October to December 1991
We’ve finally caught back up with the X-Men’s stories. This story is a coda to the Claremont run, and the start of the short lived period of the Image founders. The reset button has been hit in a big way, and the X-Men (now including all the founding members) are back together, living in a rebuilt Mansion. Because there are now two ongoing X-Men titles with different creative teams, there are also now two teams: the Blue Team (Cyclops, Beast, Wolverine, Gambit, Psylocke and Rogue) and the Gold Team (Storm, Jean Grey, Archangel, Iceman and Colossus). Increasingly, though, the focus of Wolverine’s stories is going to be in his solo book, so we’re going to see quite a few X-Men stories in which he’s simply making up the numbers and generally helping the book to look familiar.

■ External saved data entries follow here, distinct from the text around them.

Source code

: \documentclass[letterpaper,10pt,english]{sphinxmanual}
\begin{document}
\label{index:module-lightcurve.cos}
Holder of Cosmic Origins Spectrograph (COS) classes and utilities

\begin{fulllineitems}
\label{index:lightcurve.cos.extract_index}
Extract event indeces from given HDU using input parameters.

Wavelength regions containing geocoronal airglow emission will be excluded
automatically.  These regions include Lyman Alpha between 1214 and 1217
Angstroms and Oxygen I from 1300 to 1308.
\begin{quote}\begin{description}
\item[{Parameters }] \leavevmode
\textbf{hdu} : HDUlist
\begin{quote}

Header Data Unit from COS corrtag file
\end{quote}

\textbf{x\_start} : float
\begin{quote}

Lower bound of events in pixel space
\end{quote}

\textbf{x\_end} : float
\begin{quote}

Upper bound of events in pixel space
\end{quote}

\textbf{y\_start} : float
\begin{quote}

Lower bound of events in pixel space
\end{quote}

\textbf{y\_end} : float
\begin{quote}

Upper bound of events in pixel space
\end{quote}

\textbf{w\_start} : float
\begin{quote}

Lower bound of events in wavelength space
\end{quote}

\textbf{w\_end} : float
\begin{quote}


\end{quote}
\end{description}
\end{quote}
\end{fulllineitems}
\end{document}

Magneto is now living in Asteroid M, and returns to villainy at the prompting of a group of Acolytes – Fabian Cortez, Marco Delgado, Chrome (Allen Yuric), Nance Winters and Anne-Marie Cortez. In fact, initially it’s more that Magneto sets himself up as a refuge for mutants, but Fabian is manipulating Magneto into conflict, while giving him power boosts that slowly poison him. Fabian tells Magneto (correctly) that Moira MacTaggert tried to alter his personality during the period when he was reduced to infancy. He vengefully forces Moira to use the same technique to brainwash the Blue Team, but the Gold Team come to the rescue, and the brainwashing soon wears off anyway, because it turns out that it doesn’t actually work. Cortez flees and tries to destroy the station; the X-Men escape; Magneto and the other Acolytes remain aboard Asteroid M as it crashes. (Don’t worry – Magneto will be fine, and the other guys are just cannon fodder.)

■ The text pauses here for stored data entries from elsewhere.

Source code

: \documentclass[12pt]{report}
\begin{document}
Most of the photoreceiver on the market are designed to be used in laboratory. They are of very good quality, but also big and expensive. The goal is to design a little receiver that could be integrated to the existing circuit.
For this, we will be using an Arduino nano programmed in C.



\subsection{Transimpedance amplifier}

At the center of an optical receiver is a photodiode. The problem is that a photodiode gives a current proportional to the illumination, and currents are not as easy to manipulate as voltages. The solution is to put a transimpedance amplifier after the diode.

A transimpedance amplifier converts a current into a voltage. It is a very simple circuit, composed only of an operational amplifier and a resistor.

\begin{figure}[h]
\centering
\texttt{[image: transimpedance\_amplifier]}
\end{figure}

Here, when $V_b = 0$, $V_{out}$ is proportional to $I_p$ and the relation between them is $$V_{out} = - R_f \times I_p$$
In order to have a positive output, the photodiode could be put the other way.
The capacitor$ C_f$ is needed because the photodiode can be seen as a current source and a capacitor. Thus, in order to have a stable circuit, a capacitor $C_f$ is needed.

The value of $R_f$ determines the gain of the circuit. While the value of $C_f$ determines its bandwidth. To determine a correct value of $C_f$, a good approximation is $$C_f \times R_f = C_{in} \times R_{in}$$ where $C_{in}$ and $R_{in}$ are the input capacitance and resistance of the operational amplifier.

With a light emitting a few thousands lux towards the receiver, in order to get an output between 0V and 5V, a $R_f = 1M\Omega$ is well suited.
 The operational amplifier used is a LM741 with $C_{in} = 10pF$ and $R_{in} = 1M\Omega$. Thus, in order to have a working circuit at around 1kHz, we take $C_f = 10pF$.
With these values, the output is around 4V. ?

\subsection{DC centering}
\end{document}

Wolverine has very obviously regressed into a more traditional trouble-maker role on the Blue Team, and we get obligatory mentions of berserker rages because heck, we’re playing the hits. Mention of a rivalry with Scott for Jean’s affections – which is actually raised by the brainwashed Scott – is probably in the same category. There’s a subplot where Wolverine recognises Cortez on first seeing him, which has never been mentioned again.
QUASAR #28
“Mating Dance”
by Mark Gruenwald, Greg Capullo, Harry Candelario & Joe Rosas
November 1991
The X-Men have a brief cameo as Her searches the Marvel Universe for potential mates.

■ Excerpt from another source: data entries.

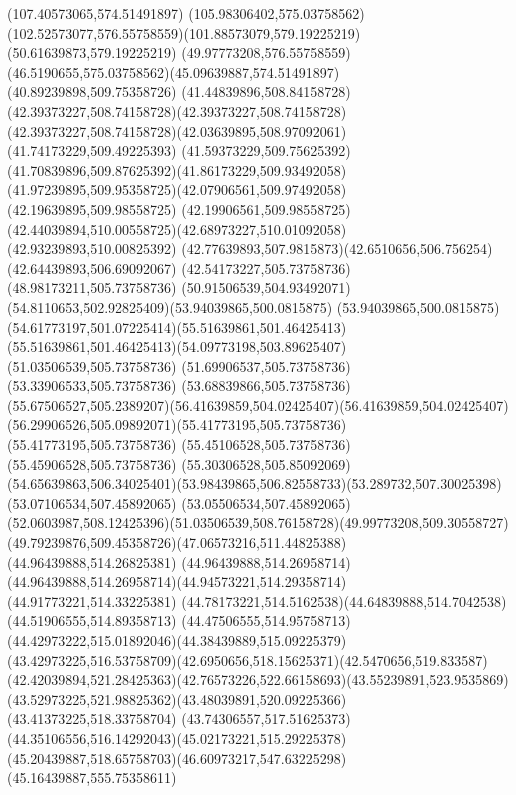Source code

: {{	\lineto(107.40573065,574.51491897)
	\curveto(105.98306402,575.03758562)(102.52573077,576.55758559)(101.88573079,579.19225219)
	\lineto(50.61639873,579.19225219)
	\curveto(49.97773208,576.55758559)(46.5190655,575.03758562)(45.09639887,574.51491897)
	\closepath
	\moveto(40.89239898,509.75358726)
	\curveto(41.44839896,508.84158728)(42.39373227,508.74158728)(42.39373227,508.74158728)
	\curveto(42.39373227,508.74158728)(42.03639895,508.97092061)(41.74173229,509.49225393)
	\curveto(41.59373229,509.75625392)(41.70839896,509.87625392)(41.86173229,509.93492058)
	\curveto(41.97239895,509.95358725)(42.07906561,509.97492058)(42.19639895,509.98558725)
	\lineto(42.19906561,509.98558725)
	\curveto(42.44039894,510.00558725)(42.68973227,510.01092058)(42.93239893,510.00825392)
	\curveto(42.77639893,507.9815873)(42.6510656,506.756254)(42.64439893,506.69092067)
	\lineto(42.54173227,505.73758736)
	\lineto(48.98173211,505.73758736)
	\curveto(50.91506539,504.93492071)(54.8110653,502.92825409)(53.94039865,500.0815875)
	\curveto(53.94039865,500.0815875)(54.61773197,501.07225414)(55.51639861,501.46425413)
	\curveto(55.51639861,501.46425413)(54.09773198,503.89625407)(51.03506539,505.73758736)
	\lineto(51.69906537,505.73758736)
	\lineto(53.33906533,505.73758736)
	\lineto(53.68839866,505.73758736)
	\curveto(55.67506527,505.2389207)(56.41639859,504.02425407)(56.41639859,504.02425407)
	\curveto(56.29906526,505.09892071)(55.41773195,505.73758736)(55.41773195,505.73758736)
	\lineto(55.45106528,505.73758736)
	\lineto(55.45906528,505.73758736)
	\lineto(55.30306528,505.85092069)
	\curveto(54.65639863,506.34025401)(53.98439865,506.82558733)(53.289732,507.30025398)
	\lineto(53.07106534,507.45892065)
	\lineto(53.05506534,507.45892065)
	\curveto(52.0603987,508.12425396)(51.03506539,508.76158728)(49.99773208,509.30558727)
	\curveto(49.79239876,509.45358726)(47.06573216,511.44825388)(44.96439888,514.26825381)
	\lineto(44.96439888,514.26958714)
	\curveto(44.96439888,514.26958714)(44.94573221,514.29358714)(44.91773221,514.33225381)
	\curveto(44.78173221,514.5162538)(44.64839888,514.7042538)(44.51906555,514.89358713)
	\curveto(44.47506555,514.95758713)(44.42973222,515.01892046)(44.38439889,515.09225379)
	\curveto(43.42973225,516.53758709)(42.6950656,518.15625371)(42.5470656,519.833587)
	\curveto(42.42039894,521.28425363)(42.76573226,522.66158693)(43.55239891,523.9535869)
	\curveto(43.52973225,521.98825362)(43.48039891,520.09225366)(43.41373225,518.33758704)
	\curveto(43.74306557,517.51625373)(44.35106556,516.14292043)(45.02173221,515.29225378)
	\curveto(45.20439887,518.65758703)(46.60973217,547.63225298)(45.16439887,555.75358611)
}}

WOLVERINE / GHOST RIDER / PUNISHER: HEARTS OF DARKNESS
One-shot
by Howard Mackie, John Romita Jr, Klaus Janson & John Wellington
December 1991
Mephisto’s son Blackheart lures Wolverine, Ghost Rider and the Punisher to the small town of Christ’s Crown (where he was created in Daredevil #270). He offers them knowledge if they’ll help him fight Mephisto. In Wolverine’s case, he offers to reveal where his adamantium skeleton came from. Wolverine claims not to be interested, which obviously isn’t true – he’s about to spend most of a year investigating his past, over in his own book. But fair enough, he’s not desperate enough to strike a deal with a literal demon just to find out. Anyway, none of the antiheroes take the deal, so instead Blackheart tries holding an innocent girl, Lucy Crumm, hostage. That doesn’t work either, and the demon is defeated.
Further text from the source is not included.